La carretera, muy estrecha, por la que se cruzaban con dificultad dos camiones, discurría entre una pared vertical altísima a la izquierda y un precipicio también vertical a la derecha. Llevábamos delante un camión, ni pensar en adelantarlo, detrás otros coches pues parecía que todo Manikaram o al menos todos los peregrinos habían decidido marcharse. Descendíamos lentamente. Al cabo de un tiempo paró el camión y tuvimos que parar. Se apearon los del camión y nos fuimos apeando los que íbamos en la cola. Todos miraban al cielo. Desde lo alto de la pared caían piedras. No eran grandes pero algunas tenían el tamaño de un puño. La velocidad con que llegaban al suelo era tremenda. Si te alcanzaba una te mataba o te dejaba malherido. En poco tiempo se empezó a formar un montículo de piedras a unos cincuenta metros frente a nosotros. No había posibilidad de hacer marcha atrás pues se habían acumulado decenas de vehículos detrás de nosotros y estábamos en primera línea de fuego. Al otro lado del montículo ya veíamos los coches, también parados que venían en dirección contraria. Y las gentes que gesticulaban. El proceso de caída de piedras no era rápido ni continuo, ahora una ahora dos ahora un grupitos de cuatro o cinco o una más grande. No sabíamos si podía acelerarse y caer una parte importante de la montaña o simplemente caer una roca que cerrara definitivamente el camino. Lo evidente era que a medida que pasara el tiempo el montículo aumentaría y sería imposible cruzarlo. Nadie sabía qué hacer.
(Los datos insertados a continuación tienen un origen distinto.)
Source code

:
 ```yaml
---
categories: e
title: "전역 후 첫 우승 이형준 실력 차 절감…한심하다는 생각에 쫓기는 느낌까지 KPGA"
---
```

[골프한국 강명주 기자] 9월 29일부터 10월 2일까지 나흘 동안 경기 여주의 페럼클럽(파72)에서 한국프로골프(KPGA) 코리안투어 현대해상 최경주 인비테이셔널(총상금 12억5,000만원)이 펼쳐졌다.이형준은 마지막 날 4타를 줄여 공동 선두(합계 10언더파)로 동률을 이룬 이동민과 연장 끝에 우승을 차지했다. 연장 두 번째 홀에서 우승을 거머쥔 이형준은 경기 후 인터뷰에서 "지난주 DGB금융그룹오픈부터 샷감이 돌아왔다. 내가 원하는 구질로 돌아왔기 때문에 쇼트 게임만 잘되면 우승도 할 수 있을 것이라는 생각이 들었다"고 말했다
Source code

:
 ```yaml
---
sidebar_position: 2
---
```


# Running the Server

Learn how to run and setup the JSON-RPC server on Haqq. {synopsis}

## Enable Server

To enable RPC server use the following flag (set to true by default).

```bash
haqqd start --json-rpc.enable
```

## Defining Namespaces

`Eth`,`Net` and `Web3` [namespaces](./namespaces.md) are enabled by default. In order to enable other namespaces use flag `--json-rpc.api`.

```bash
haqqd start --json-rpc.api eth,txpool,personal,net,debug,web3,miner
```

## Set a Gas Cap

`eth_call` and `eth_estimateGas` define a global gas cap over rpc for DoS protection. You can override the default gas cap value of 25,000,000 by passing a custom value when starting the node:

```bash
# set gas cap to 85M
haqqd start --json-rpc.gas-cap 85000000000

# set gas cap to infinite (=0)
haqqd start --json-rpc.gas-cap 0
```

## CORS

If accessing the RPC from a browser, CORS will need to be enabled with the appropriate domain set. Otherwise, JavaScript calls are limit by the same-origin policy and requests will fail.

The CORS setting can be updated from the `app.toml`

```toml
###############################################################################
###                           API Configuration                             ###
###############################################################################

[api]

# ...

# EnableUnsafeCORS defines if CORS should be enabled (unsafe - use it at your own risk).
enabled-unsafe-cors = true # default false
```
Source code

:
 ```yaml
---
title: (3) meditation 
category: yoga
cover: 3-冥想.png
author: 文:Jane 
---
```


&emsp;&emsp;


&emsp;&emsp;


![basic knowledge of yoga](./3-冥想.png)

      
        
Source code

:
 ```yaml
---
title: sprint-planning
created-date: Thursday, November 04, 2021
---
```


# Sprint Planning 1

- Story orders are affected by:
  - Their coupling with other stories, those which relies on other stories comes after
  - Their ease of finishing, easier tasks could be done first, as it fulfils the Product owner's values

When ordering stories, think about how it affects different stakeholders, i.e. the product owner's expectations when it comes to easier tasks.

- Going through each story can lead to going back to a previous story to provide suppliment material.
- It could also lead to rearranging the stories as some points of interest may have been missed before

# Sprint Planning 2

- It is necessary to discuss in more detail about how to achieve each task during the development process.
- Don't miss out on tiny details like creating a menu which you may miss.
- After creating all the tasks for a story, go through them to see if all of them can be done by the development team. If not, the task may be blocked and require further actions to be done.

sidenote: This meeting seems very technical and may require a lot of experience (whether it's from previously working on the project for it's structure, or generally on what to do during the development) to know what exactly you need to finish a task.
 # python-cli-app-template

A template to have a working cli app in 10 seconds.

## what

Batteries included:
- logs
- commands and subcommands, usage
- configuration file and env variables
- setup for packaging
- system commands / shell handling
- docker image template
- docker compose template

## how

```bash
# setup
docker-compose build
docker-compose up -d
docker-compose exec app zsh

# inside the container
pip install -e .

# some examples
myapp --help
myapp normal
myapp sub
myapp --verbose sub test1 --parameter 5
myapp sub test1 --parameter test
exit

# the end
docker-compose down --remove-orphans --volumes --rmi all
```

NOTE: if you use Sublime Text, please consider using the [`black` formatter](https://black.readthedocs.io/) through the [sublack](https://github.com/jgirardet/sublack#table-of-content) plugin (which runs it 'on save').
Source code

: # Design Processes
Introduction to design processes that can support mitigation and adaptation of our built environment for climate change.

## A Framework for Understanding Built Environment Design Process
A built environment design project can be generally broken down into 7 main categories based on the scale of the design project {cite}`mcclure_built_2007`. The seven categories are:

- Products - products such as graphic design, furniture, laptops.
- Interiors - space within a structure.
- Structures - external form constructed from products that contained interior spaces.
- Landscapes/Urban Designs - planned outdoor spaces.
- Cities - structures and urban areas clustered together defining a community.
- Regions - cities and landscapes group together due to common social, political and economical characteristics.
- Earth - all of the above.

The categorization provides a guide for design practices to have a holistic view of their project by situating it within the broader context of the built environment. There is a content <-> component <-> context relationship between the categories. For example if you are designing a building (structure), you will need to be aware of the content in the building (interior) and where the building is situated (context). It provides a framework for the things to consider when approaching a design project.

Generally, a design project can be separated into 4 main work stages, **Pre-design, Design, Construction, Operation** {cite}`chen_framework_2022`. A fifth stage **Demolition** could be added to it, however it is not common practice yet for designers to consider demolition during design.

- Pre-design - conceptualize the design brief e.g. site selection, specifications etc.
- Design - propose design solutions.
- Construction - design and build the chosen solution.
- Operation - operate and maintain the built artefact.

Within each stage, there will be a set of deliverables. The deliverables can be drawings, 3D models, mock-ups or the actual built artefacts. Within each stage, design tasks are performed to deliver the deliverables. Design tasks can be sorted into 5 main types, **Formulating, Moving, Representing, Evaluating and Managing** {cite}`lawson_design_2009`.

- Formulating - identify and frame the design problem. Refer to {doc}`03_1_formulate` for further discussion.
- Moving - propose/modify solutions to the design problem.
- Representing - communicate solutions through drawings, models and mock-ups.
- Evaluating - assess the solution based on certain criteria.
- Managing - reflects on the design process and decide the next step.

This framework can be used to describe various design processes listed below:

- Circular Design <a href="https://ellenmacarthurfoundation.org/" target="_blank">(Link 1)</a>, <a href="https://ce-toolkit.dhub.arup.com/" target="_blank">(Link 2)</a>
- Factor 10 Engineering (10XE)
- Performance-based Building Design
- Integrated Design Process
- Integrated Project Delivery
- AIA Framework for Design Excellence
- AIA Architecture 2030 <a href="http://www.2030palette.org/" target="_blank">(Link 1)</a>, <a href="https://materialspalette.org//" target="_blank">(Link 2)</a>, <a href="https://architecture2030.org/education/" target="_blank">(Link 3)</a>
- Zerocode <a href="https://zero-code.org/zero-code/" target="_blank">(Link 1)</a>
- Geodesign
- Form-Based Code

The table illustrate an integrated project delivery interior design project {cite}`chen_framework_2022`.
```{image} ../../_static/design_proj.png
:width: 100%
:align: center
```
De repente, dos muchachas que venían de atrás empezaron a andar hacia el montículo decididas a cruzar. Vestían shalvar camis de vivos colores. Un bolsito en la mano izquierda cada una y sandalias de medio tacón. La gente gritaba intentando disuadirlas. Ellas no dudaron ni un momento. Al llegar cerca de donde se acumulaban las piedras se quitaron los zapatos y con ellos colgando de la mano derecha empezaron a correr. Las piedras seguían cayendo. Se produjo un silencio terrible. Durante unos segundos por mi mente y seguramente por la de todos pasó la imagen de una chica herida y caída sobre el montículo y la difícil tarea de ir a rescatarla. Pero eso no ocurrió y cuando llegaron al otro lado hubo un suspiro general y muchos aplausos. Entonces nuestro chofer nos ordenó que nos montáramos porque quería pasar. Ya hacía un rato que se había situado en el espacio libre que dejaba el camión con la pared. No rechistamos. Él era el conocedor del terreno. Imágenes apocalípticas se formaron en mi mente e igual que antes con las chicas: mira que si no podemos pasar el montículo y quedamos allí atascados. Mira que si cae la piedra grande y hunde el techo del coche. Pero la operación fue rápida. Con una decisión increíble el chofer arrancó y sin correr, con nervios de acero, consiguió que el todoterreno traqueteando superara la dificultad y llegáramos sanos y salvos al otro lado. Yo instintivamente iba con la cabeza agachada y con los dos brazos resguardándomela como si eso pudiera evitar en caso de piedra gorda que se hundiera y me aplastara la plancha del techo.
Nos aplaudieron también al llegar al otro lado y pasaron algunos coches más.
Al día siguiente en el periódico leímos que un gran deslizamiento de tierras había cortado la carretera de Manikaram. No hablaba de muertos.